What to do
From the data that follows, print exactly the lines starting at the one containing "Runs the app in the development mode.<br />" and ending at the one containing "See the section about [running"; include both of them and nothing more.

Task inputs
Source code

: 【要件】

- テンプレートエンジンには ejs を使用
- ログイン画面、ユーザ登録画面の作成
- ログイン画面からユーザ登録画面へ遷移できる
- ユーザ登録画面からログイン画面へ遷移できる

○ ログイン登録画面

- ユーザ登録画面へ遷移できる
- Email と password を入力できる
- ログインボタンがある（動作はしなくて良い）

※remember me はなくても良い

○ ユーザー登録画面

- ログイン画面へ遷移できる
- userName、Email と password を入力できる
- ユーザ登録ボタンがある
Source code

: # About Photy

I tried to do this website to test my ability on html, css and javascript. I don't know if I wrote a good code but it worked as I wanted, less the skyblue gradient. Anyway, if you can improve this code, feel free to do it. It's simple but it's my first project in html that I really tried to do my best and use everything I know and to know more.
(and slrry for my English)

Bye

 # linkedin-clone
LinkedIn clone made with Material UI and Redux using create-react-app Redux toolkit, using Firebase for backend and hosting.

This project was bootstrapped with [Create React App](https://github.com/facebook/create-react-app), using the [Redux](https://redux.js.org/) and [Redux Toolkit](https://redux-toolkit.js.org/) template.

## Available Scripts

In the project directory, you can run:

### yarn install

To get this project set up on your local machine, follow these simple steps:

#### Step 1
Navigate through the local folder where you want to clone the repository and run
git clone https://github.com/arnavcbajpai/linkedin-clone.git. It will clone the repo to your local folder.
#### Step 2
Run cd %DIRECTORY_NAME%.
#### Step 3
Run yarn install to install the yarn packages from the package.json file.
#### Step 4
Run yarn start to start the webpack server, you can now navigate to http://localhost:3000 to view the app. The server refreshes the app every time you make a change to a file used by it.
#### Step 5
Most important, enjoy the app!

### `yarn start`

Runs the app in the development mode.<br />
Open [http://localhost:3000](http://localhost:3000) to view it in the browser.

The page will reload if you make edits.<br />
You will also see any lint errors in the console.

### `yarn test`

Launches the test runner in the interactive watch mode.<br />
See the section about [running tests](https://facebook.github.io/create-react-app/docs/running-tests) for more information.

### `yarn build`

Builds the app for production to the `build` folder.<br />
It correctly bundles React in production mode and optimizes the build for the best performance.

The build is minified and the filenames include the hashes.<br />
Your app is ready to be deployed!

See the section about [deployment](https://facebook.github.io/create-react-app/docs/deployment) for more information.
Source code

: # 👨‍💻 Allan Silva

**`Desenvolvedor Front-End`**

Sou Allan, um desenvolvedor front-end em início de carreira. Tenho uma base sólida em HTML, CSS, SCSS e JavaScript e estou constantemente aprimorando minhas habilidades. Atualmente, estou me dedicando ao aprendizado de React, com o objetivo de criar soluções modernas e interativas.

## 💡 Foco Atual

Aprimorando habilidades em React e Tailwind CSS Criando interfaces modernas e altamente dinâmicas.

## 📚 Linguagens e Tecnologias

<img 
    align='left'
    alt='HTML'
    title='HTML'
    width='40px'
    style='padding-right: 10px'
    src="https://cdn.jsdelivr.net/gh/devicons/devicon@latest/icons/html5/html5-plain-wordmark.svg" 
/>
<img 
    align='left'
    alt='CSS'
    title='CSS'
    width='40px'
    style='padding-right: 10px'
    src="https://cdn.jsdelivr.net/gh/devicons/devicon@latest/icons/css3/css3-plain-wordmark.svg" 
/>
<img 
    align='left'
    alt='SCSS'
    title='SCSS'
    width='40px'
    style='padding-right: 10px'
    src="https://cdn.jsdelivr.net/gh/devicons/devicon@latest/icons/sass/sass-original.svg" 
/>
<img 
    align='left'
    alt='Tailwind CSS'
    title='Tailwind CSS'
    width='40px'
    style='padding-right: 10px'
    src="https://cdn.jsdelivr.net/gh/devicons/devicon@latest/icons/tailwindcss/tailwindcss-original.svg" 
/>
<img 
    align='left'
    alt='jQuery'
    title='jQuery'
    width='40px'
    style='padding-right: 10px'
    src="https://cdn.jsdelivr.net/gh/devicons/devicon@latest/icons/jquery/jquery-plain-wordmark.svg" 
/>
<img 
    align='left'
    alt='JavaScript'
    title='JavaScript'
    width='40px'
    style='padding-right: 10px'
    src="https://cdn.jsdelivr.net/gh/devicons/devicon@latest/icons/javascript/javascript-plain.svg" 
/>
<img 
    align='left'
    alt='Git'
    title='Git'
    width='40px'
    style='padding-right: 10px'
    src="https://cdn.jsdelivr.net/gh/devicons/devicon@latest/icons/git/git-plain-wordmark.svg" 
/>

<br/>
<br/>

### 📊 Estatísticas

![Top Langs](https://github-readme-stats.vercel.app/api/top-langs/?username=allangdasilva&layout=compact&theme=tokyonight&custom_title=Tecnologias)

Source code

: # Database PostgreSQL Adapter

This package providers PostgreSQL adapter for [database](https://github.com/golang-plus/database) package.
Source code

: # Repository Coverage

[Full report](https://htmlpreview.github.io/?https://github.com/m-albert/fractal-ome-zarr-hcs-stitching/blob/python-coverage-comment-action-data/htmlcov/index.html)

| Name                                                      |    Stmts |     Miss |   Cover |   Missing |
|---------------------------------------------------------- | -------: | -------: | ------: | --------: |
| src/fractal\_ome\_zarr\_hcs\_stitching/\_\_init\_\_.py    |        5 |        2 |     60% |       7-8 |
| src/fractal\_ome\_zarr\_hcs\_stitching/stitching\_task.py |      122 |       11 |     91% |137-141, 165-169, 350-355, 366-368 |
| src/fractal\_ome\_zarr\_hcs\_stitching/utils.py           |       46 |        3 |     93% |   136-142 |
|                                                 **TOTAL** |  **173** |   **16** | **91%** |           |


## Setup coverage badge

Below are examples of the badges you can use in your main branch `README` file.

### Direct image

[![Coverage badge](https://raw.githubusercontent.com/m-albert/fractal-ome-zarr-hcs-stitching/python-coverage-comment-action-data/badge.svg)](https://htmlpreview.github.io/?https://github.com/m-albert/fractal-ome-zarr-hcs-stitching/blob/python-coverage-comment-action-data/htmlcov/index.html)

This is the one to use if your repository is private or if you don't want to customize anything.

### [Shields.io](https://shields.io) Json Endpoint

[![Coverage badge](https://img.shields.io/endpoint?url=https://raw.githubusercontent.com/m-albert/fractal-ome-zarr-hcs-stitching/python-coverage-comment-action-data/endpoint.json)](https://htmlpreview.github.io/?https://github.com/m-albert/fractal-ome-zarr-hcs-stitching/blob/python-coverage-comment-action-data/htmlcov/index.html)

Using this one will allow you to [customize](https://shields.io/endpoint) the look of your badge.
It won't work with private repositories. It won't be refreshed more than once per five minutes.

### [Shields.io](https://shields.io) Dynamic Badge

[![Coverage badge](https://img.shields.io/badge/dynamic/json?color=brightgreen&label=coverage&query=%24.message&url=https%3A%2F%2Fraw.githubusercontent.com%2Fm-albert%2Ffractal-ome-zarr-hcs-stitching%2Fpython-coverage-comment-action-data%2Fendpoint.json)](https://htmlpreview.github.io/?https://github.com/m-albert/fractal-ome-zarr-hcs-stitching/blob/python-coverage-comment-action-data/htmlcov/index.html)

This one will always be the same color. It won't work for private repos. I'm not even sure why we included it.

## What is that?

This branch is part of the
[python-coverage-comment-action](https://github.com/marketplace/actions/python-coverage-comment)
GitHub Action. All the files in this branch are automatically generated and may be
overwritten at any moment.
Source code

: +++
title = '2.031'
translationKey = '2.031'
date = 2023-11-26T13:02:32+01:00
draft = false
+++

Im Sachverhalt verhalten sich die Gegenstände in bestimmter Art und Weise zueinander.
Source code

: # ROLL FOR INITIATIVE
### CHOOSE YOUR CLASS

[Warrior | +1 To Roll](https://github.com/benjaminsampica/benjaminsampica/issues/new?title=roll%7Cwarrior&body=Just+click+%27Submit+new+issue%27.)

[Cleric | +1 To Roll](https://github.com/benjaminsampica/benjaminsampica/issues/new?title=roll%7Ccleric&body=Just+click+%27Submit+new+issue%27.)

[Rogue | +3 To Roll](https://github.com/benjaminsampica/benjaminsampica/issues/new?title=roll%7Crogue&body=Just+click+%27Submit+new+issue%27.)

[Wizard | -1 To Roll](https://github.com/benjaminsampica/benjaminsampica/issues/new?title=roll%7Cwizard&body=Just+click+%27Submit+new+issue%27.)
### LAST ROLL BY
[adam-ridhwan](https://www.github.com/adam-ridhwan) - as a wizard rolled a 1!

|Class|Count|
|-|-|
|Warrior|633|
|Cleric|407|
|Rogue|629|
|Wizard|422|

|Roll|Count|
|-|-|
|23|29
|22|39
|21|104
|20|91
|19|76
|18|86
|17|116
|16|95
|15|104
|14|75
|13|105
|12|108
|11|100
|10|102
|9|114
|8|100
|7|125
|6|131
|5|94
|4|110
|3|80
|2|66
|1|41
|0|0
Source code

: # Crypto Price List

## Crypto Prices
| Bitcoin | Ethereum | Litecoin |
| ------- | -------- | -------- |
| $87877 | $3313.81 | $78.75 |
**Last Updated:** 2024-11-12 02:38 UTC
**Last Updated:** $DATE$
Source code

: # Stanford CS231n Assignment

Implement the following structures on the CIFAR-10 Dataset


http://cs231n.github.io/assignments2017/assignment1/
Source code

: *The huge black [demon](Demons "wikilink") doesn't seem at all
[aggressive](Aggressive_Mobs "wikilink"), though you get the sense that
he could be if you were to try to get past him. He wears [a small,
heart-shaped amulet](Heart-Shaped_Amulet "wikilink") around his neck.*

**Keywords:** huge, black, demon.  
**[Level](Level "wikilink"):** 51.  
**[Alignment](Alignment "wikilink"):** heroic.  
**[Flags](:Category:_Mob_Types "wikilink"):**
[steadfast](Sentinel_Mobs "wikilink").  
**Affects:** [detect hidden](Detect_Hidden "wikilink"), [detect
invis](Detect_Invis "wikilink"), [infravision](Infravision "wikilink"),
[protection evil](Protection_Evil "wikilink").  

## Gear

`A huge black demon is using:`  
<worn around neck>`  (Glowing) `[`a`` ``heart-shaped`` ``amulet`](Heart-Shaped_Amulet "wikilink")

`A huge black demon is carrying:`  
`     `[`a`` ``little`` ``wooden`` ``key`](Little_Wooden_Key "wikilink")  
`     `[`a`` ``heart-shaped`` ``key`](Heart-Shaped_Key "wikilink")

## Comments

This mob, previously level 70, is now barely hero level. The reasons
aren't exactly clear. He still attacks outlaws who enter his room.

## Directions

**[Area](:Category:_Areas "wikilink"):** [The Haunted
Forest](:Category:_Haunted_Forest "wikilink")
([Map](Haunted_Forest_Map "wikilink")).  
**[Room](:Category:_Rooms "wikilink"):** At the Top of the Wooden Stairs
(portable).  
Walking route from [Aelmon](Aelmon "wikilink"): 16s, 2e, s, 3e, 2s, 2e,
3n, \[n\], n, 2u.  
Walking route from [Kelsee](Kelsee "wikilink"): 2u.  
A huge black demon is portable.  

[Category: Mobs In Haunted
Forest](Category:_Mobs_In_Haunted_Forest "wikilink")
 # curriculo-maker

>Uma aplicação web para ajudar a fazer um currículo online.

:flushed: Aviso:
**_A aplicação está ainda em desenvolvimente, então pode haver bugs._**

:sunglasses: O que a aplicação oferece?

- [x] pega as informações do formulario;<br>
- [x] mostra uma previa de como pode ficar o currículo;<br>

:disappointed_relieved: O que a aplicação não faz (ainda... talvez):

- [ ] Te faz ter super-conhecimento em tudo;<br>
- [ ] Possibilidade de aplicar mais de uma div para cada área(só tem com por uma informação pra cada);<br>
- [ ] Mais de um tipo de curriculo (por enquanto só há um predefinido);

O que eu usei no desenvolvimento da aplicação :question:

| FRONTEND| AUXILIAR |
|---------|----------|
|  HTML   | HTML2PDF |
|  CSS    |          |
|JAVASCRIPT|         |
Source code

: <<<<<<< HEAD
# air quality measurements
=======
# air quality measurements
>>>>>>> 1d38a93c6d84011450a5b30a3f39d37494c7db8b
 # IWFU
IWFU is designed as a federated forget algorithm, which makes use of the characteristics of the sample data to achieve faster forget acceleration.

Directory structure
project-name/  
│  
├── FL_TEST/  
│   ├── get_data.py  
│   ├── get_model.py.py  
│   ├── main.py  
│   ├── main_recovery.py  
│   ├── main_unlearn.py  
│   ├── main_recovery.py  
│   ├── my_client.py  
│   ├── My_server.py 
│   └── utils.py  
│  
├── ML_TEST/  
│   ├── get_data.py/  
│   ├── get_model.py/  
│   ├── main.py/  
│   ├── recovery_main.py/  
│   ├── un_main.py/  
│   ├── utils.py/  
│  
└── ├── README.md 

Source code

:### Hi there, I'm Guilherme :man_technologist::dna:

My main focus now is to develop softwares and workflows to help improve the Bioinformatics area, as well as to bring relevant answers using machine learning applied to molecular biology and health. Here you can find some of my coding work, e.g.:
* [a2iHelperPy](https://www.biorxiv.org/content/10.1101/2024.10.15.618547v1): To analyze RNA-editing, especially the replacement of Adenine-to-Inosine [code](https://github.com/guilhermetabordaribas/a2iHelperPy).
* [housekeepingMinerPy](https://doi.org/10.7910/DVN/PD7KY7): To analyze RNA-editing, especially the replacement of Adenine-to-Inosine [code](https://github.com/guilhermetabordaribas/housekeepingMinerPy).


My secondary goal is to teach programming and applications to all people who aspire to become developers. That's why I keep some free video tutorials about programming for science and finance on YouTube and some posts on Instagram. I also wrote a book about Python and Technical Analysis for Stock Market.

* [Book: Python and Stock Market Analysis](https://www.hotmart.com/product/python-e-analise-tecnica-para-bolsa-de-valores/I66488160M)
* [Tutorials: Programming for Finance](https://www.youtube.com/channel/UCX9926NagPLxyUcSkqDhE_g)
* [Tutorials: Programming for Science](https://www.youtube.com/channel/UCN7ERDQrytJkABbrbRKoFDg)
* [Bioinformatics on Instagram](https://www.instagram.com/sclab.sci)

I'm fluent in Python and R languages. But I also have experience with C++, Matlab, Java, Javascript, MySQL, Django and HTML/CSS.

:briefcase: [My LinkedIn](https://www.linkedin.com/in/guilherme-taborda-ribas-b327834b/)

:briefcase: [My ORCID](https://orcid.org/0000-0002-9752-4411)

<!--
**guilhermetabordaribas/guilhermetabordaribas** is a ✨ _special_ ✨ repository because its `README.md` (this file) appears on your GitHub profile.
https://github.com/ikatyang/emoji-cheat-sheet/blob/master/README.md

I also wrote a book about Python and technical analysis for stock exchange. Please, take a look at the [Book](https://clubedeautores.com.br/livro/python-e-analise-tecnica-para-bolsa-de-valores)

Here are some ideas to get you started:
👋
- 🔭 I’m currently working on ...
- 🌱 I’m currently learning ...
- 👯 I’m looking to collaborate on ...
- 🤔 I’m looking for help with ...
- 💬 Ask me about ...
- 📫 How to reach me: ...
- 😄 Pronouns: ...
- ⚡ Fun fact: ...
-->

Answer area
Runs the app in the development mode.<br />
Open [http://localhost:3000](http://localhost:3000) to view it in the browser.

The page will reload if you make edits.<br />
You will also see any lint errors in the console.

### `yarn test`

Launches the test runner in the interactive watch mode.<br />
See the section about [running tests](https://facebook.github.io/create-react-app/docs/running-tests) for more information.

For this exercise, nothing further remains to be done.